Dataset entries:

=======

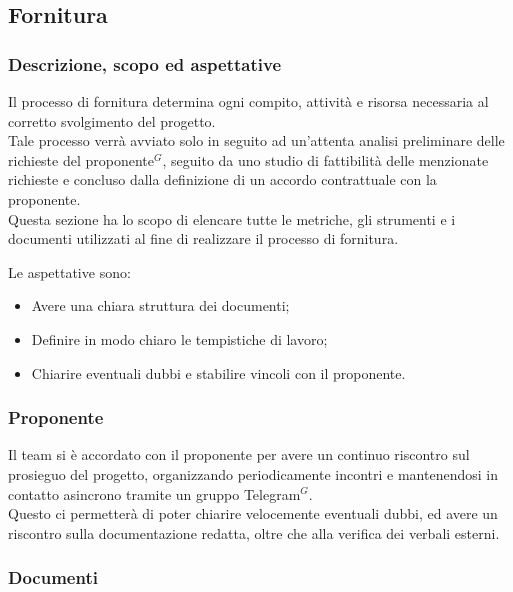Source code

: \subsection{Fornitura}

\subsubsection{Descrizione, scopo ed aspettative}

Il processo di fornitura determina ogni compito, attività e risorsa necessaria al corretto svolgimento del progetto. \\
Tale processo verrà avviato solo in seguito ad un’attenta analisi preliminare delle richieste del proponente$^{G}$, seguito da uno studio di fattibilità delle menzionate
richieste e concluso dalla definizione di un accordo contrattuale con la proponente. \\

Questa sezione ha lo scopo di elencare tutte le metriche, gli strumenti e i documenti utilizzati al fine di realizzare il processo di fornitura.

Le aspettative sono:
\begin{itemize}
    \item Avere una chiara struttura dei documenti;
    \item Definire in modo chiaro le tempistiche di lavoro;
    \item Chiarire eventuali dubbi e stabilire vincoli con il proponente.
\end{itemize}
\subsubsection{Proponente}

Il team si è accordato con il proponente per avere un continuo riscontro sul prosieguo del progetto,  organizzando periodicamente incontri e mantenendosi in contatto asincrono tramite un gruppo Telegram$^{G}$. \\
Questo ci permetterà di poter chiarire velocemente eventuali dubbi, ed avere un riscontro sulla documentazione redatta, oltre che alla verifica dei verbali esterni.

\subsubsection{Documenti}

=======

- [Problem to solve]: Every line that contains the string "subsubsection" should be copied from the entries.

- [Answer space]:
\subsubsection{Descrizione, scopo ed aspettative}
\subsubsection{Proponente}
\subsubsection{Documenti}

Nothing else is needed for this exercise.